THE PROBLEM »
When you reach the line that contains "### 임시 테이블을 사용하는 GROUP BY" in the data below, copy it and every line after it exactly, adding nothing.

Rendered images with source text:
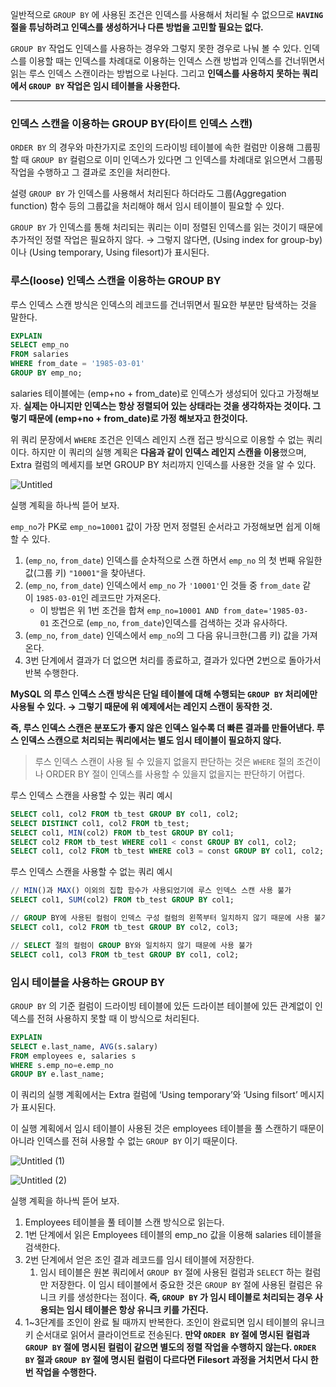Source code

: 일반적으로 `GROUP BY` 에 사용된 조건은 인덱스를 사용해서 처리될 수 없으므로 **`HAVING` 절을 튜닝하려고 인덱스를 생성하거나 다른 방법을 고민할 필요는 없다.**

`GROUP BY` 작업도 인덱스를 사용하는 경우와 그렇지 못한 경우로 나눠 볼 수 있다. 인덱스를 이용할 때는 인덱스를 차례대로 이용하는 인덱스 스캔 방법과 인덱스를 건너뛰면서 읽는 루스 인덱스 스캔이라는 방법으로 나뉜다. 그리고 **인덱스를 사용하지 못하는 쿼리에서 `GROUP BY` 작업은 임시 테이블을 사용한다.**

---

### 인덱스 스캔을 이용하는 GROUP BY(타이트 인덱스 스캔)

`ORDER BY` 의 경우와 마찬가지로 조인의 드라이빙 테이블에 속한 컬럼만 이용해 그룹핑할 때 `GROUP BY` 컬럼으로 이미 인덱스가 있다면 그 인덱스를 차례대로 읽으면서 그룹핑 작업을 수행하고 그 결과로 조인을 처리한다.

설령 `GROUP BY` 가 인덱스를 사용해서 처리된다 하더라도 그룹(Aggregation function) 함수 등의 그룹값을 처리해야 해서 임시 테이블이 필요할 수 있다.

`GROUP BY` 가 인덱스를 통해 처리되는 쿼리는 이미 정렬된 인덱스를 읽는 것이기 때문에 추가적인 정렬 작업은 필요하지 않다. → 그렇지 않다면, (Using index for group-by)이나 (Using temporary, Using filesort)가 표시된다.

### 루스(loose) 인덱스 스캔을 이용하는 GROUP BY

루스 인덱스 스캔 방식은 인덱스의 레코드를 건너뛰면서 필요한 부분만 탐색하는 것을 말한다.

```sql
EXPLAIN
SELECT emp_no
FROM salaries
WHERE from_date = '1985-03-01'
GROUP BY emp_no;
```

salaries 테이블에는 (emp+no + from_date)로 인덱스가 생성되어 있다고 가정해보자. **실제는 아니지만 인덱스는 항상 정렬되어 있는 상태라는 것을 생각하자는 것이다. 그렇기 때문에 (emp+no + from_date)로 가정 해보자고 한것이다.**

위 쿼리 문장에서 `WHERE` 조건은 인덱스 레인지 스캔 접근 방식으로 이용할 수 없는 쿼리이다. 하지만 이 쿼리의 실행 계획은 **다음과 같이 인덱스 레인지 스캔을 이용**했으며,  Extra 컬럼의 메세지를 보면 GROUP BY 처리까지 인덱스를 사용한 것을 알 수 있다.

![Untitled](https://github.com/sungwooIsGood/Today-I-Learn/assets/98163632/15b29ced-2af0-4720-ac77-a1e4c856e3e2)

실행 계획을 하나씩 뜯어 보자.

`emp_no`가 PK로 `emp_no=10001` 값이 가장 먼저 정렬된 순서라고 가정해보면 쉽게 이해할 수 있다.

1. (`emp_no`, `from_date`) 인덱스를 순차적으로 스캔 하면서 `emp_no` 의 첫 번째 유일한 값(그룹 키) `"10001"`을 찾아낸다.
2. (`emp_no`, `from_date`) 인덱스에서 `emp_no` 가 `'10001'`인 것들 중 `from_date` 같이 `1985-03-01`인 레코드만 가져온다.
    - 이 방법은 위 1번 조건을 합쳐 `emp_no=10001 AND from_date='1985-03-01` 조건으로 (`emp_no`, `from_date`)인덱스를 검색하는 것과 유사하다.
3. (`emp_no`, `from_date`) 인덱스에서 `emp_no`의 그 다음 유니크한(그룹 키) 값을 가져온다.
4. 3번 단계에서 결과가 더 없으면 처리를 종료하고, 결과가 있다면 2번으로 돌아가서 반복 수행한다.

**MySQL 의 루스 인덱스 스캔 방식은 단일 테이블에 대해 수행되는 `GROUP BY` 처리에만 사용될 수 있다. → 그렇기 때문에 위 예제에서는 레인지 스캔이 동작한 것.**

**즉, 루스 인덱스 스캔은 분포도가 좋지 않은 인덱스 일수록 더 빠른 결과를 만들어낸다. 루스 인덱스 스캔으로 처리되는 쿼리에서는 별도 임시 테이블이 필요하지 않다.**

> 루스 인덱스 스캔이 사용 될 수 있을지 없을지 판단하는 것은 `WHERE` 절의 조건이나 ORDER BY 절이 인덱스를 사용할 수 있을지 없을지는 판단하기 어렵다.
>

루스 인덱스 스캔을 사용할 수 있는 쿼리 예시

```sql
SELECT col1, col2 FROM tb_test GROUP BY col1, col2;
SELECT DISTINCT col1, col2 FROM tb_test;
SELECT col1, MIN(col2) FROM tb_test GROUP BY col1;
SELECT col2 FROM tb_test WHERE col1 < const GROUP BY col1, col2;
SELECT col1, col2 FROM tb_test WHERE col3 = const GROUP BY col1, col2;
```

루스 인덱스 스캔을 사용할 수 없는 쿼리 예시

```sql
// MIN()과 MAX() 이외의 집합 함수가 사용되었기에 루스 인덱스 스캔 사용 불가
SELECT col1, SUM(col2) FROM tb_test GROUP BY col1;

// GROUP BY에 사용된 컬럼이 인덱스 구성 컬럼의 왼쪽부터 일치하지 않기 때문에 사용 불가
SELECT col1, col2 FROM tb_test GROUP BY col2, col3;

// SELECT 절의 컬럼이 GROUP BY와 일치하지 않기 때문에 사용 불가
SELECT col1, col3 FROM tb_test GROUP BY col1, col2;
```

### 임시 테이블을 사용하는 GROUP BY

`GROUP BY` 의 기준 컬럼이 드라이빙 테이블에 있든 드라이븐 테이블에 있든 관계없이 인덱스를 전혀 사용하지 못할 때 이 방식으로 처리된다.

```sql
EXPLAIN
SELECT e.last_name, AVG(s.salary)
FROM employees e, salaries s
WHERE s.emp_no=e.emp_no
GROUP BY e.last_name;
```

이 쿼리의 실행 계획에서는 Extra 컬럼에 ‘Using temporary’와 ‘Using filsort’ 메시지가 표시된다.

이 실행 계획에서 임시 테이블이 사용된 것은 employees 테이블을 풀 스캔하기 때문이 아니라 인덱스를 전혀 사용할 수 없는 `GROUP BY` 이기 때문이다.

![Untitled (1)](https://github.com/sungwooIsGood/Today-I-Learn/assets/98163632/5298b766-3205-4f26-9b30-f43e07dfbb00)

![Untitled (2)](https://github.com/sungwooIsGood/Today-I-Learn/assets/98163632/6ba60dd9-d241-4c5b-b250-e4cc69f406a8)

실행 계획을 하나씩 뜯어 보자.

1. Employees 테이블을 풀 테이블 스캔 방식으로 읽는다.
2. 1번 단계에서 읽은 Employees 테이블의 emp_no 값을 이용해 salaries 테이블을 검색한다.
3. 2번 단계에서 얻은 조인 결과 레코드를 임시 테이블에 저장한다.
    1. 임시 테이블은 원본 쿼리에서 `GROUP BY` 절에 사용된 컬럼과 `SELECT` 하는 컬럼만 저장한다. 이 임시 테이블에서 중요한 것은 `GROUP BY` 절에 사용된 컬럼은 유니크 키를 생성한다는 점이다. **즉, `GROUP BY` 가 임시 테이블로 처리되는 경우 사용되는 임시 테이블은 항상 유니크 키를 가진다.**
4. 1~3단계를 조인이 완료 될 때까지 반복한다. 조인이 완료되면 임시 테이블의 유니크 키 순서대로 읽어서 클라이언트로 전송된다. **만약 `ORDER BY` 절에 명시된 컬럼과 `GROUP BY` 절에 명시된 컬럼이 같으면 별도의 정렬 작업을 수행하지 않는다. `ORDER BY` 절과 `GROUP BY` 절에 명시된 컬럼이 다르다면 Filesort 과정을 거치면서 다시 한번 작업을 수행한다.**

TASK ANSWER »
### 임시 테이블을 사용하는 GROUP BY

`GROUP BY` 의 기준 컬럼이 드라이빙 테이블에 있든 드라이븐 테이블에 있든 관계없이 인덱스를 전혀 사용하지 못할 때 이 방식으로 처리된다.

```sql
EXPLAIN
SELECT e.last_name, AVG(s.salary)
FROM employees e, salaries s
WHERE s.emp_no=e.emp_no
GROUP BY e.last_name;
```

이 쿼리의 실행 계획에서는 Extra 컬럼에 ‘Using temporary’와 ‘Using filsort’ 메시지가 표시된다.

이 실행 계획에서 임시 테이블이 사용된 것은 employees 테이블을 풀 스캔하기 때문이 아니라 인덱스를 전혀 사용할 수 없는 `GROUP BY` 이기 때문이다.

![Untitled (1)](https://github.com/sungwooIsGood/Today-I-Learn/assets/98163632/5298b766-3205-4f26-9b30-f43e07dfbb00)

![Untitled (2)](https://github.com/sungwooIsGood/Today-I-Learn/assets/98163632/6ba60dd9-d241-4c5b-b250-e4cc69f406a8)

실행 계획을 하나씩 뜯어 보자.

1. Employees 테이블을 풀 테이블 스캔 방식으로 읽는다.
2. 1번 단계에서 읽은 Employees 테이블의 emp_no 값을 이용해 salaries 테이블을 검색한다.
3. 2번 단계에서 얻은 조인 결과 레코드를 임시 테이블에 저장한다.
    1. 임시 테이블은 원본 쿼리에서 `GROUP BY` 절에 사용된 컬럼과 `SELECT` 하는 컬럼만 저장한다. 이 임시 테이블에서 중요한 것은 `GROUP BY` 절에 사용된 컬럼은 유니크 키를 생성한다는 점이다. **즉, `GROUP BY` 가 임시 테이블로 처리되는 경우 사용되는 임시 테이블은 항상 유니크 키를 가진다.**
4. 1~3단계를 조인이 완료 될 때까지 반복한다. 조인이 완료되면 임시 테이블의 유니크 키 순서대로 읽어서 클라이언트로 전송된다. **만약 `ORDER BY` 절에 명시된 컬럼과 `GROUP BY` 절에 명시된 컬럼이 같으면 별도의 정렬 작업을 수행하지 않는다. `ORDER BY` 절과 `GROUP BY` 절에 명시된 컬럼이 다르다면 Filesort 과정을 거치면서 다시 한번 작업을 수행한다.**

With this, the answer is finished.